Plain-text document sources

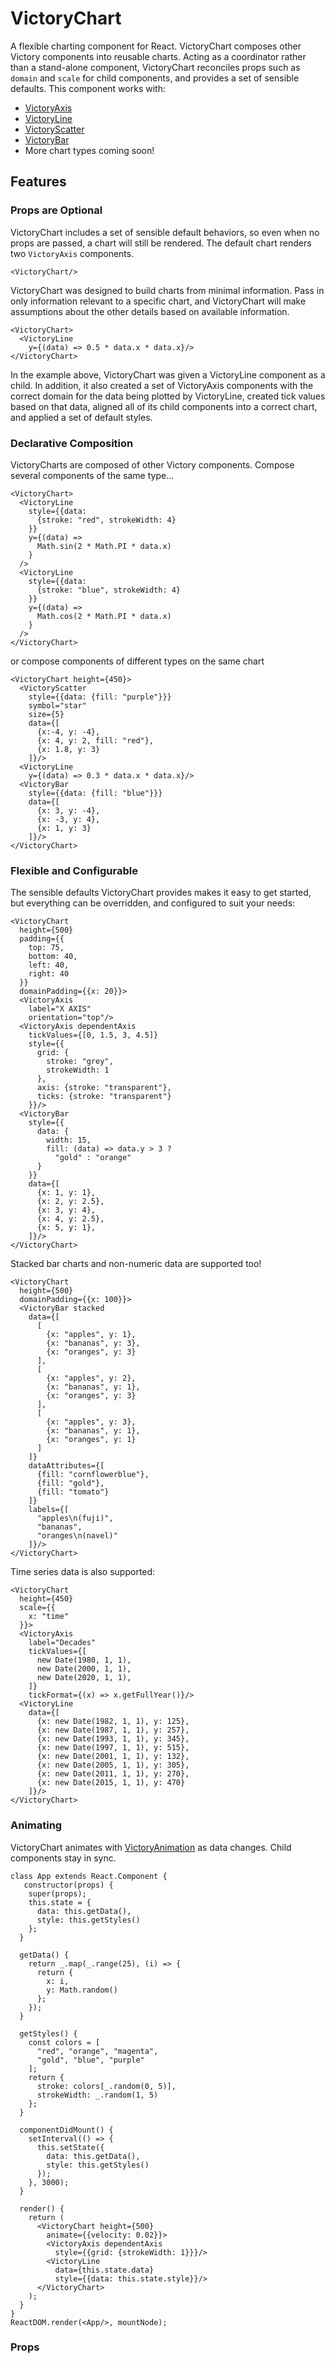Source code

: VictoryChart
=============

A flexible charting component for React. VictoryChart composes other Victory components into reusable charts. Acting as a coordinator rather than a stand-alone component, VictoryChart reconciles props such as `domain` and `scale` for child components, and provides a set of sensible defaults. This component works with:

- [VictoryAxis](http://github.com/formidablelabs/victory-axis)
- [VictoryLine](http://github.com/formidablelabs/victory-line)
- [VictoryScatter](http://github.com/formidablelabs/victory-scatter)
- [VictoryBar](http://github.com/formidablelabs/victory-bar)
- More chart types coming soon!

## Features

### Props are Optional

VictoryChart includes a set of sensible default behaviors, so even when no props are passed, a chart will still be rendered. The default chart renders two `VictoryAxis` components.

``` playground
<VictoryChart/>
```

VictoryChart was designed to build charts from minimal information. Pass in only information relevant to a specific chart, and VictoryChart will make assumptions about the other details based on available information.

```playground
<VictoryChart>
  <VictoryLine
    y={(data) => 0.5 * data.x * data.x}/>
</VictoryChart>
```

In the example above, VictoryChart was given a VictoryLine component as a child. In addition, it also created a set of VictoryAxis components with the correct domain for the data being plotted by VictoryLine, created tick values based on that data, aligned all of its child components into a correct chart, and applied a set of default styles.

### Declarative Composition

VictoryCharts are composed of other Victory components. Compose several components of the same type...

```playground
<VictoryChart>
  <VictoryLine
    style={{data:
      {stroke: "red", strokeWidth: 4}
    }}
    y={(data) =>
      Math.sin(2 * Math.PI * data.x)
    }
  />
  <VictoryLine
    style={{data:
      {stroke: "blue", strokeWidth: 4}
    }}
    y={(data) =>
      Math.cos(2 * Math.PI * data.x)
    }
  />
</VictoryChart>
```

or compose components of different types on the same chart

```playground
<VictoryChart height={450}>
  <VictoryScatter
    style={{data: {fill: "purple"}}}
    symbol="star"
    size={5}
    data={[
      {x:-4, y: -4},
      {x: 4, y: 2, fill: "red"},
      {x: 1.8, y: 3}
    ]}/>
  <VictoryLine
    y={(data) => 0.3 * data.x * data.x}/>
  <VictoryBar
    style={{data: {fill: "blue"}}}
    data={[
      {x: 3, y: -4},
      {x: -3, y: 4},
      {x: 1, y: 3}
    ]}/>
</VictoryChart>
```

### Flexible and Configurable

The sensible defaults VictoryChart provides makes it easy to get started, but everything can be overridden, and configured to suit your needs:

```playground
<VictoryChart
  height={500}
  padding={{
    top: 75,
    bottom: 40,
    left: 40,
    right: 40
  }}
  domainPadding={{x: 20}}>
  <VictoryAxis
    label="X AXIS"
    orientation="top"/>
  <VictoryAxis dependentAxis
    tickValues={[0, 1.5, 3, 4.5]}
    style={{
      grid: {
        stroke: "grey",
        strokeWidth: 1
      },
      axis: {stroke: "transparent"},
      ticks: {stroke: "transparent"}
    }}/>
  <VictoryBar
    style={{
      data: {
        width: 15,
        fill: (data) => data.y > 3 ?
          "gold" : "orange"
      }
    }}
    data={[
      {x: 1, y: 1},
      {x: 2, y: 2.5},
      {x: 3, y: 4},
      {x: 4, y: 2.5},
      {x: 5, y: 1},
    ]}/>   
</VictoryChart>
```

Stacked bar charts and non-numeric data are supported too!

```playground
<VictoryChart
  height={500}
  domainPadding={{x: 100}}>
  <VictoryBar stacked
    data={[
      [
        {x: "apples", y: 1},
        {x: "bananas", y: 3},
        {x: "oranges", y: 3}
      ],
      [
        {x: "apples", y: 2},
        {x: "bananas", y: 1},
        {x: "oranges", y: 3}
      ],
      [
        {x: "apples", y: 3},
        {x: "bananas", y: 1},
        {x: "oranges", y: 1}
      ]
    ]}
    dataAttributes={[
      {fill: "cornflowerblue"},
      {fill: "gold"},
      {fill: "tomato"}
    ]}
    labels={[
      "apples\n(fuji)",
      "bananas",
      "oranges\n(navel)"
    ]}/>
</VictoryChart>
```

Time series data is also supported:

```playground
<VictoryChart
  height={450}
  scale={{
    x: "time"
  }}>
  <VictoryAxis
    label="Decades"
    tickValues={[
      new Date(1980, 1, 1),
      new Date(2000, 1, 1),
      new Date(2020, 1, 1),
    ]}
    tickFormat={(x) => x.getFullYear()}/>
  <VictoryLine
    data={[
      {x: new Date(1982, 1, 1), y: 125},
      {x: new Date(1987, 1, 1), y: 257},
      {x: new Date(1993, 1, 1), y: 345},
      {x: new Date(1997, 1, 1), y: 515},
      {x: new Date(2001, 1, 1), y: 132},
      {x: new Date(2005, 1, 1), y: 305},
      {x: new Date(2011, 1, 1), y: 270},
      {x: new Date(2015, 1, 1), y: 470}
    ]}/>
</VictoryChart>
```

### Animating

VictoryChart animates with [VictoryAnimation](http://github.com/formidablelabs/victory-animation) as data changes. Child components stay in sync.

```playground_norender
class App extends React.Component {
   constructor(props) {
    super(props);
    this.state = {
      data: this.getData(),
      style: this.getStyles()
    };
  }

  getData() {
    return _.map(_.range(25), (i) => {
      return {
        x: i,
        y: Math.random()
      };
    });
  }

  getStyles() {
    const colors = [
      "red", "orange", "magenta",
      "gold", "blue", "purple"
    ];
    return {
      stroke: colors[_.random(0, 5)],
      strokeWidth: _.random(1, 5)
    };
  }

  componentDidMount() {
    setInterval(() => {
      this.setState({
        data: this.getData(),
        style: this.getStyles()
      });
    }, 3000);
  }

  render() {
    return (
      <VictoryChart height={500}
        animate={{velocity: 0.02}}>
        <VictoryAxis dependentAxis
          style={{grid: {strokeWidth: 1}}}/>
        <VictoryLine
          data={this.state.data}
          style={{data: this.state.style}}/>
      </VictoryChart>
    );
  }
}
ReactDOM.render(<App/>, mountNode);

```

### Props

* **Exercise goal**
From the first line to the last, retype the data exactly, without images.

* **Solution to this exercise**
Source code

: VictoryChart
=============

A flexible charting component for React. VictoryChart composes other Victory components into reusable charts. Acting as a coordinator rather than a stand-alone component, VictoryChart reconciles props such as `domain` and `scale` for child components, and provides a set of sensible defaults. This component works with:

- [VictoryAxis](http://github.com/formidablelabs/victory-axis)
- [VictoryLine](http://github.com/formidablelabs/victory-line)
- [VictoryScatter](http://github.com/formidablelabs/victory-scatter)
- [VictoryBar](http://github.com/formidablelabs/victory-bar)
- More chart types coming soon!

## Features

### Props are Optional

VictoryChart includes a set of sensible default behaviors, so even when no props are passed, a chart will still be rendered. The default chart renders two `VictoryAxis` components.

``` playground
<VictoryChart/>
```

VictoryChart was designed to build charts from minimal information. Pass in only information relevant to a specific chart, and VictoryChart will make assumptions about the other details based on available information.

```playground
<VictoryChart>
  <VictoryLine
    y={(data) => 0.5 * data.x * data.x}/>
</VictoryChart>
```

In the example above, VictoryChart was given a VictoryLine component as a child. In addition, it also created a set of VictoryAxis components with the correct domain for the data being plotted by VictoryLine, created tick values based on that data, aligned all of its child components into a correct chart, and applied a set of default styles.

### Declarative Composition

VictoryCharts are composed of other Victory components. Compose several components of the same type...

```playground
<VictoryChart>
  <VictoryLine
    style={{data:
      {stroke: "red", strokeWidth: 4}
    }}
    y={(data) =>
      Math.sin(2 * Math.PI * data.x)
    }
  />
  <VictoryLine
    style={{data:
      {stroke: "blue", strokeWidth: 4}
    }}
    y={(data) =>
      Math.cos(2 * Math.PI * data.x)
    }
  />
</VictoryChart>
```

or compose components of different types on the same chart

```playground
<VictoryChart height={450}>
  <VictoryScatter
    style={{data: {fill: "purple"}}}
    symbol="star"
    size={5}
    data={[
      {x:-4, y: -4},
      {x: 4, y: 2, fill: "red"},
      {x: 1.8, y: 3}
    ]}/>
  <VictoryLine
    y={(data) => 0.3 * data.x * data.x}/>
  <VictoryBar
    style={{data: {fill: "blue"}}}
    data={[
      {x: 3, y: -4},
      {x: -3, y: 4},
      {x: 1, y: 3}
    ]}/>
</VictoryChart>
```

### Flexible and Configurable

The sensible defaults VictoryChart provides makes it easy to get started, but everything can be overridden, and configured to suit your needs:

```playground
<VictoryChart
  height={500}
  padding={{
    top: 75,
    bottom: 40,
    left: 40,
    right: 40
  }}
  domainPadding={{x: 20}}>
  <VictoryAxis
    label="X AXIS"
    orientation="top"/>
  <VictoryAxis dependentAxis
    tickValues={[0, 1.5, 3, 4.5]}
    style={{
      grid: {
        stroke: "grey",
        strokeWidth: 1
      },
      axis: {stroke: "transparent"},
      ticks: {stroke: "transparent"}
    }}/>
  <VictoryBar
    style={{
      data: {
        width: 15,
        fill: (data) => data.y > 3 ?
          "gold" : "orange"
      }
    }}
    data={[
      {x: 1, y: 1},
      {x: 2, y: 2.5},
      {x: 3, y: 4},
      {x: 4, y: 2.5},
      {x: 5, y: 1},
    ]}/>   
</VictoryChart>
```

Stacked bar charts and non-numeric data are supported too!

```playground
<VictoryChart
  height={500}
  domainPadding={{x: 100}}>
  <VictoryBar stacked
    data={[
      [
        {x: "apples", y: 1},
        {x: "bananas", y: 3},
        {x: "oranges", y: 3}
      ],
      [
        {x: "apples", y: 2},
        {x: "bananas", y: 1},
        {x: "oranges", y: 3}
      ],
      [
        {x: "apples", y: 3},
        {x: "bananas", y: 1},
        {x: "oranges", y: 1}
      ]
    ]}
    dataAttributes={[
      {fill: "cornflowerblue"},
      {fill: "gold"},
      {fill: "tomato"}
    ]}
    labels={[
      "apples\n(fuji)",
      "bananas",
      "oranges\n(navel)"
    ]}/>
</VictoryChart>
```

Time series data is also supported:

```playground
<VictoryChart
  height={450}
  scale={{
    x: "time"
  }}>
  <VictoryAxis
    label="Decades"
    tickValues={[
      new Date(1980, 1, 1),
      new Date(2000, 1, 1),
      new Date(2020, 1, 1),
    ]}
    tickFormat={(x) => x.getFullYear()}/>
  <VictoryLine
    data={[
      {x: new Date(1982, 1, 1), y: 125},
      {x: new Date(1987, 1, 1), y: 257},
      {x: new Date(1993, 1, 1), y: 345},
      {x: new Date(1997, 1, 1), y: 515},
      {x: new Date(2001, 1, 1), y: 132},
      {x: new Date(2005, 1, 1), y: 305},
      {x: new Date(2011, 1, 1), y: 270},
      {x: new Date(2015, 1, 1), y: 470}
    ]}/>
</VictoryChart>
```

### Animating

VictoryChart animates with [VictoryAnimation](http://github.com/formidablelabs/victory-animation) as data changes. Child components stay in sync.

```playground_norender
class App extends React.Component {
   constructor(props) {
    super(props);
    this.state = {
      data: this.getData(),
      style: this.getStyles()
    };
  }

  getData() {
    return _.map(_.range(25), (i) => {
      return {
        x: i,
        y: Math.random()
      };
    });
  }

  getStyles() {
    const colors = [
      "red", "orange", "magenta",
      "gold", "blue", "purple"
    ];
    return {
      stroke: colors[_.random(0, 5)],
      strokeWidth: _.random(1, 5)
    };
  }

  componentDidMount() {
    setInterval(() => {
      this.setState({
        data: this.getData(),
        style: this.getStyles()
      });
    }, 3000);
  }

  render() {
    return (
      <VictoryChart height={500}
        animate={{velocity: 0.02}}>
        <VictoryAxis dependentAxis
          style={{grid: {strokeWidth: 1}}}/>
        <VictoryLine
          data={this.state.data}
          style={{data: this.state.style}}/>
      </VictoryChart>
    );
  }
}
ReactDOM.render(<App/>, mountNode);

```

### Props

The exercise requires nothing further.